• **WORK ITEM**: Nothing in the records may be altered, so transcribe them exactly.

• **DATA**:
>>
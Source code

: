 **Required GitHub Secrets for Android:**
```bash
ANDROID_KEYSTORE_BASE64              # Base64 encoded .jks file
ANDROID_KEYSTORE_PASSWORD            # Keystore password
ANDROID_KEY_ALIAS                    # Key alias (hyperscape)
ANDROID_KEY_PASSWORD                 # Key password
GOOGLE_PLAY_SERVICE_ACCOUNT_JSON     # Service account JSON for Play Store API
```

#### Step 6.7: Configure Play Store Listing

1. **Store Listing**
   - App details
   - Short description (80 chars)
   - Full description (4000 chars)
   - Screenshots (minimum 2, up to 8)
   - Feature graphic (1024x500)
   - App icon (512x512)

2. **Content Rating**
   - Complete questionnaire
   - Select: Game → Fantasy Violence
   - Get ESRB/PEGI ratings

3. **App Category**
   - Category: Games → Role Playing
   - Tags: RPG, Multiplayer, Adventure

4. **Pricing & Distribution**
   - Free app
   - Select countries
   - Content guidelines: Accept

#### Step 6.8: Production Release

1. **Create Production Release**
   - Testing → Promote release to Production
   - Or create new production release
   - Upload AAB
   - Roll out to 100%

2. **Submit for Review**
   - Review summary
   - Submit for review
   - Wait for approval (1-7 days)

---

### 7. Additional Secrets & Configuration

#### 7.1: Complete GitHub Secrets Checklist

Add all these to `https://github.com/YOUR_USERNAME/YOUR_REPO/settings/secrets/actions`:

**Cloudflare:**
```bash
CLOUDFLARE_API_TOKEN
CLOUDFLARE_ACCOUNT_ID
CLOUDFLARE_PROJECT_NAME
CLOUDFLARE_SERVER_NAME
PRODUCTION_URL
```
<<
• **OUTPUT BELOW**:
Source code

: **Required GitHub Secrets for Android:**
```bash
ANDROID_KEYSTORE_BASE64              # Base64 encoded .jks file
ANDROID_KEYSTORE_PASSWORD            # Keystore password
ANDROID_KEY_ALIAS                    # Key alias (hyperscape)
ANDROID_KEY_PASSWORD                 # Key password
GOOGLE_PLAY_SERVICE_ACCOUNT_JSON     # Service account JSON for Play Store API
```

#### Step 6.7: Configure Play Store Listing

1. **Store Listing**
   - App details
   - Short description (80 chars)
   - Full description (4000 chars)
   - Screenshots (minimum 2, up to 8)
   - Feature graphic (1024x500)
   - App icon (512x512)

2. **Content Rating**
   - Complete questionnaire
   - Select: Game → Fantasy Violence
   - Get ESRB/PEGI ratings

3. **App Category**
   - Category: Games → Role Playing
   - Tags: RPG, Multiplayer, Adventure

4. **Pricing & Distribution**
   - Free app
   - Select countries
   - Content guidelines: Accept

#### Step 6.8: Production Release

1. **Create Production Release**
   - Testing → Promote release to Production
   - Or create new production release
   - Upload AAB
   - Roll out to 100%

2. **Submit for Review**
   - Review summary
   - Submit for review
   - Wait for approval (1-7 days)

---

### 7. Additional Secrets & Configuration

#### 7.1: Complete GitHub Secrets Checklist

Add all these to `https://github.com/YOUR_USERNAME/YOUR_REPO/settings/secrets/actions`:

**Cloudflare:**
```bash
CLOUDFLARE_API_TOKEN
CLOUDFLARE_ACCOUNT_ID
CLOUDFLARE_PROJECT_NAME
CLOUDFLARE_SERVER_NAME
PRODUCTION_URL
```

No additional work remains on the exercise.